Here is my opinion as a relative outsider to the specific people involved. I'll try to keep my bias to a minimum in my rankings.

  1. Nicola Sturgeon: Absolutely stellar, the whole way through. I don't go in with her ideology at all, and disagree with her on Scotland. That said, she knocked it out of the park. She hammered home what Scots wanted to see without seeming like an anti-English taxpayer pirate. I was particularly impressed by her attacks on Miliband in terms of supporting the other English parties.
  2. David Cameron: By a narrow margin. It wasn't spectacular, but the Tories didn't need spectacular since they didn't want the debates anyway. Given his past performance, quite a bit was at stake. I thought he came across as more steady than the others, and I also think he was less of a broken record about the economy than in the past. He emphasized the message of staying the course, but I think also performed best in the NHS portion.
  3. Ed Miliband: Not quite his performance in the thing with Paxman, but he avoided major mistakes. I find Miliband to seem like a decent person, and he also managed to avoid most of the attacks from the left other than those from Sturgeon. I thought he was weak on the NHS, weak on immigration, but great on future for young people and not bad on deficit.
  4. Leanne Wood: She didn't do great, but I think to Welsh voters she has to have impressed and also received quite a bit of publicity. And the attacks on Labour about the Welsh NHS can't be anything but effective, largely given that Welsh voters will notice that Ed Miliband contrived to ignore them and talk to David Cameron every time she brought it up. I also think her stand on immigration, which I completely oppose, was particularly brave, rising right to the challenge from Farage.
  5. Nick Clegg: He presented himself as a middle ground for a coalition, and did a decent job. But it seems like his only point is on the economy and apprenticeships, which is already quite crowded. Were I English, I might vote for him, but that is my own bias. Cameron, Farage, and Miliband all seem to have a better idea of their bases (the Lib Dems don't have one), and the psyche of a modern English voter. So much for Cleggmania.
  6. Nigel Farage: Nigel, Nigel. You performed alright, but you could have done great. As someone who enjoys watching him speak in the European Parliament and thinks he is the best speaker of them all, that was horribly disappointing. Turning every question to immigration will not increase your vote share. His best points aren't immigration and health tourism, they are the EU (in particular the ECHR) and housing. He failed to provide any kind of splash moments, and his only strong point was when the talk turned to the EU directly. Even then, the other party leaders were able to unite and bash him on immigration.
  7. Natalie Bennet: Quite unimpressive, and unfortunately Cameron's plans to get her to take votes off Labour may make the public less likely to vote for her. Her points were against David Cameron, which was the first flaw. She isn't engaged in a battle for votes with him, she wants to beat Labour and take over the left, which means Miliband. Of the three farther left leaders, she took the least shots at Miliband, and ok this one might be a little biased, but Nick Clegg annihilated her on the NHS.

Winners of each Question

Deficit: Nick Clegg. The leaders who didn't take on the deficit just didn't figure in, and Farage was laughably pathetic with his "please notice me" act. That leaves Cameron and Miliband. They produced their usual rhetoric, Miliband about fairness, and Cameron about cuts and hard choices. Clegg cut the line between these two, and they found it difficult to attack that ground in the debate.

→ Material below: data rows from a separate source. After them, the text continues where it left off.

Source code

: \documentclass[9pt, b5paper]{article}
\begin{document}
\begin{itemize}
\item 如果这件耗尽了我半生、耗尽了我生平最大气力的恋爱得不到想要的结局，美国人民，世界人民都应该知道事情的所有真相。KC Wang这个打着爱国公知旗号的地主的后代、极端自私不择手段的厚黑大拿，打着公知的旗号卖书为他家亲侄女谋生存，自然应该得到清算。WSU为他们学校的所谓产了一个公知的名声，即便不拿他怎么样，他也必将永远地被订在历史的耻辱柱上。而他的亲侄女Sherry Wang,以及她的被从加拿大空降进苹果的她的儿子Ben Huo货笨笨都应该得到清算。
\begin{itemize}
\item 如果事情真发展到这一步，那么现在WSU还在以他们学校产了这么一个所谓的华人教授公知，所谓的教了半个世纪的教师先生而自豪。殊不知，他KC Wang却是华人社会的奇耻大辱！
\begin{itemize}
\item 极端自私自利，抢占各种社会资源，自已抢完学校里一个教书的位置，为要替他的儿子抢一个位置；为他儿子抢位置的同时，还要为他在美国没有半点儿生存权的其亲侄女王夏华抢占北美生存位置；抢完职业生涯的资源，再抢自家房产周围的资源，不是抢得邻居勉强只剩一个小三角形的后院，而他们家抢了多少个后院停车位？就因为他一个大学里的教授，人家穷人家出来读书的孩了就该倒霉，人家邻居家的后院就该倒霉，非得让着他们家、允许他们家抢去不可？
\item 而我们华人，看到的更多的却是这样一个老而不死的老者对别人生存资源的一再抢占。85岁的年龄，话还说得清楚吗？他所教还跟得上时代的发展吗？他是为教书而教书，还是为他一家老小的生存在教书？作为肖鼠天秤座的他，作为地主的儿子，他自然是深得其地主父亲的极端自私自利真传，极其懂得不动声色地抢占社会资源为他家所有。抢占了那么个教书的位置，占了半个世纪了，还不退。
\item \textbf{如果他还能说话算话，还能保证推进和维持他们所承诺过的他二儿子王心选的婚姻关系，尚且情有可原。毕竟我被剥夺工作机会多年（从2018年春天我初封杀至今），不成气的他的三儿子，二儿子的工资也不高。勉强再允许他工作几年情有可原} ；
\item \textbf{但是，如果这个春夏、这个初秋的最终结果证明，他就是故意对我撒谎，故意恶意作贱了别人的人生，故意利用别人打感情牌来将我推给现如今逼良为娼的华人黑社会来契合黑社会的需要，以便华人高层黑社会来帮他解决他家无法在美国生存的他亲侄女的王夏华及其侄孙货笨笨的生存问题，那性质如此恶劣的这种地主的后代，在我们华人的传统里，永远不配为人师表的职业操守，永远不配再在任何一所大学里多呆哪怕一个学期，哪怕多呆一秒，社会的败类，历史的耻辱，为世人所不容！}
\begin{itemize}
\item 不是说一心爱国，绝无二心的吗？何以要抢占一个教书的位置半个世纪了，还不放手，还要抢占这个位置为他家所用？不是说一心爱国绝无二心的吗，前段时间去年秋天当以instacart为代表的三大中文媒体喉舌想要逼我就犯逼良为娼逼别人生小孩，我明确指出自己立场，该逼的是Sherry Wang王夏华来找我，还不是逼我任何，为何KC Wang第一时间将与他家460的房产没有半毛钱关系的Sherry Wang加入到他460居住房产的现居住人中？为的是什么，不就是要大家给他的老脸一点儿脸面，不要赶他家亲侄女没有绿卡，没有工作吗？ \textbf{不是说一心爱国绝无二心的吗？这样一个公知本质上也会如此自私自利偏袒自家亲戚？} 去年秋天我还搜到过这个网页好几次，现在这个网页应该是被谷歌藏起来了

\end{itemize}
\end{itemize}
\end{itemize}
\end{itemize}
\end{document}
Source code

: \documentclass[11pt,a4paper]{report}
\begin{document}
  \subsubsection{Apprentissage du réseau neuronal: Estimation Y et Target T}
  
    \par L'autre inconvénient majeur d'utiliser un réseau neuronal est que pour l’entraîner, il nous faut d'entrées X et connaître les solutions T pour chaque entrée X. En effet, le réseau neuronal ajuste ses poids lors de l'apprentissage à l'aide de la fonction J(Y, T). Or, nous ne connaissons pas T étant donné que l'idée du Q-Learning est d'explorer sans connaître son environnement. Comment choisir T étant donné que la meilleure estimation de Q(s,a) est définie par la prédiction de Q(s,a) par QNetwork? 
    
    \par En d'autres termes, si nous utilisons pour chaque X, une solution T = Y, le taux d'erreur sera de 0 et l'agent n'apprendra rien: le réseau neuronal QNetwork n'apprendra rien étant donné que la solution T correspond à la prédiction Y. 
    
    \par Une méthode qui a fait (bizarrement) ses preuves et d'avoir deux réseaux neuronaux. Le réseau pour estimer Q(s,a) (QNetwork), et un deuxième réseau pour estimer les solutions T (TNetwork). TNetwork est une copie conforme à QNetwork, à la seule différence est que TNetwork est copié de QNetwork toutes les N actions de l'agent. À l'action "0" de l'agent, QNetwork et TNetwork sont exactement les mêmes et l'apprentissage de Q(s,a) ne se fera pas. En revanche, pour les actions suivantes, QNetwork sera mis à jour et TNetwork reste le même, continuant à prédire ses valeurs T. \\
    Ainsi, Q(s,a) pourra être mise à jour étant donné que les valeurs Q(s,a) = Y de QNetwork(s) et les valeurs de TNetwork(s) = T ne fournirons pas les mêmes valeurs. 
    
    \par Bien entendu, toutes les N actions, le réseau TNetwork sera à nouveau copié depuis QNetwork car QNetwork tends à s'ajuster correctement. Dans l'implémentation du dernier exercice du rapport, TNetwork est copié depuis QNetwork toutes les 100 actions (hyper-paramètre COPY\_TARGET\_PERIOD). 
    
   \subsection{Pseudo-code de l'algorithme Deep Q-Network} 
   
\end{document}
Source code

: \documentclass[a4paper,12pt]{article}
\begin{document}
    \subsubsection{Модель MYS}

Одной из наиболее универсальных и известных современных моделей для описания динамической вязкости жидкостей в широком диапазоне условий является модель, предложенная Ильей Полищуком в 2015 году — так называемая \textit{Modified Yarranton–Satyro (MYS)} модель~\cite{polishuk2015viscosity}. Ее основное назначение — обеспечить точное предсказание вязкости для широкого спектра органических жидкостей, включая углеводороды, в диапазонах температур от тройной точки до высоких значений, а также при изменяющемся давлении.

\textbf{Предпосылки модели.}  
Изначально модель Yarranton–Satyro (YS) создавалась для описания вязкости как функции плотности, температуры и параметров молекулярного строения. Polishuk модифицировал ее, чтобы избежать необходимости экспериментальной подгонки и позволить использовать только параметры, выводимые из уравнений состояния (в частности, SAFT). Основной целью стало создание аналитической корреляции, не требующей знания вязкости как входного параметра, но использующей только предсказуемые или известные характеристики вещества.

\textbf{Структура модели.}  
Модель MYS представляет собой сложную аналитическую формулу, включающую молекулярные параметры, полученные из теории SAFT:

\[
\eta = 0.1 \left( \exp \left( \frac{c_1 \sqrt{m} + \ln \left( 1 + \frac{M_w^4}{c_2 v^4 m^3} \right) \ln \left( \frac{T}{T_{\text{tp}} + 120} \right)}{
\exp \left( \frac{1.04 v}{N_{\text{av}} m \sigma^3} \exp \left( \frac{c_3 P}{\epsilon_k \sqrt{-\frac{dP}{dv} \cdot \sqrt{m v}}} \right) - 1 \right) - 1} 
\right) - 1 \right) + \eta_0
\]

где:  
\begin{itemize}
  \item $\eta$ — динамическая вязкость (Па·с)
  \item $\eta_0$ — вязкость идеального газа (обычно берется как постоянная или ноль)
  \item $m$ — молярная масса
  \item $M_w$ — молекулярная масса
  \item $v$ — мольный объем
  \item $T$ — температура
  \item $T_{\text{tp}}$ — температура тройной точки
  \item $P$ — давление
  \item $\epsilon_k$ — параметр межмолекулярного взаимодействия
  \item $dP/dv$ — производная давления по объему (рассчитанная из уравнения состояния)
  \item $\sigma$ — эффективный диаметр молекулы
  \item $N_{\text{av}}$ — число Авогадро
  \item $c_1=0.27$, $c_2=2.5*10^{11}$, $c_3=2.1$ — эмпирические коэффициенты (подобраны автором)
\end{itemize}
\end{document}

Immigration: Nigel Farage. This one was a given, and a bit of a pyrrhic victory anyway, because he tainted it all with his silly comments about health tourism. Regardless, given that he was the only anti-EU person in the debate, he was able to corner Cameron and fight everybody else off to stick to his message.

Health: David Cameron. He fought off Labour attacks about privatization, and Nick Clegg had to get in that side fight with Bennett. Miliband was looking particularly creepy in this section, and the other three leaders failed to bring anything relevant, with Farage being just horrible. Consolation victory to Leanne Wood who did her job in slamming Labour on the Welsh NHS.

Future: Nicola Sturgeon. This one was by a country mile. While Cameron and Clegg made petty argument about the coalition, she cornered Ed Miliband and took him to case for not being sufficiently left enough and not caring about Scotland, and took no prisoners with anyone else. Farage sounded weak as through the whole debate, Bennett seemed quite irrelevant, and Leanne Wood had very little interesting to say.